Gentrified Liberals will raise their usual sanctimonious prattle. Oh but we believe in Freedom of Fetus Flushing! We support Queer Cakes! Black lives Matter to Us as much as our own (almost)! And of course we believe in equal access to this and that. A level multi-cultural playing field for all! Anyone can get into Stanford if they just put their mind to it, like we did!

But none of these cultural and access issues are worth a damn unless they are predicated on a fair and sustainable economic social contract. That is, unless everyone commits to paying his share of another's wellbeing. Yes -- his share of another's. That's the real meaning of community. That's the real meaning of social democracy. But just as much as Republicans, liberal, blue Democrats fail to put any money where their mouth is and the passage of Proposition 22 proves it.

In favor of the proposition, the usual excuses are blathered. A free-wage market will incentivize investment, yield increased productivity and happiness all around. But "productivity" is just happy talk for "profit" since the whole point of a product is to sell it and make a profit from it. So what the blather boils down to is: the independent contractor's loss will be the "non-employer's" gain.

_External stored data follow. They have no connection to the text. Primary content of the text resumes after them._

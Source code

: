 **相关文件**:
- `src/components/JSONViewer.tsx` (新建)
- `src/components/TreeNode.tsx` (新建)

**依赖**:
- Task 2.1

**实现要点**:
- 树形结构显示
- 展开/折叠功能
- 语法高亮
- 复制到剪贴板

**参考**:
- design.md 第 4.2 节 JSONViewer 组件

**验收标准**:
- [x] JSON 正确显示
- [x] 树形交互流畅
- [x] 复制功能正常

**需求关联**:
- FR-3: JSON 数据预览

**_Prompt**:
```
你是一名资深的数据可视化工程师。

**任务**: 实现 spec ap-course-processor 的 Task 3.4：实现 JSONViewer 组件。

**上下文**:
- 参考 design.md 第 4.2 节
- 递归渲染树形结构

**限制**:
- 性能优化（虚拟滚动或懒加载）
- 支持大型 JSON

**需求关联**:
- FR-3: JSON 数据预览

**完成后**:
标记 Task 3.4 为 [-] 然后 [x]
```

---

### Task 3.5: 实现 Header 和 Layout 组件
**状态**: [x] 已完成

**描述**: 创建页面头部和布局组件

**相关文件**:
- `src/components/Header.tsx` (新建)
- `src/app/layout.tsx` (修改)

 California is a solid "blue" state. It is also bellweather state. The passage of Prop. 22 tells me one thing: there will be no economic justice under Democrat rule than under Republican. It's all just a lot of stuff and nonsense for the comfortable to anguish over.

Politics 
(again)

Yes, a house divided cannot stand and, as appears likely, the intractable division between Red and Blue will remain reflected in an utterly deadlocked government. This acutally suits the wealthy just fine because the less government can do, the less it regulates and the more Liberty of Contract there will be. Hurray for Lochner!

 But the house remains divided in a more fundamental and ultimately disastrous way. It remains divided between the haves and the have-nots. Between upper middle class, who are the happy vasssala of a system which coddles and provides for them and the truly independent poor who are left to sink on their own. Vive la Liberté

 © 2020

Footnote on Lochner

Lochner illustrates how caselaw works. The issue in the case was whether New York could regulate work conditions for bakers on health and safety grounds. Lochner never said that it could not. What it said was that baking was a piece of cake that did not involve any health risks at all. Thus, to interfere with contracts (aka regulate working conditions) for no good reason was obnoxious to the constitution. Why, it was just gub'mint as busybody.

As the dissent pointed out in gruesome detail, baking is a highly health endangering condition, particularly to the lungs. The average life span of a baker was 45 to 50 years. There was a more than enough health and safety regulation to warrant to "interference" with contract.

But, by ignoring a fact, the Court was able to set an abstract principle and then, in subsequent cases, use that abstract princple to dismiss the facts in the cases as constitutionally irrelevant or insignificant. "As we said in Lochner..." etc.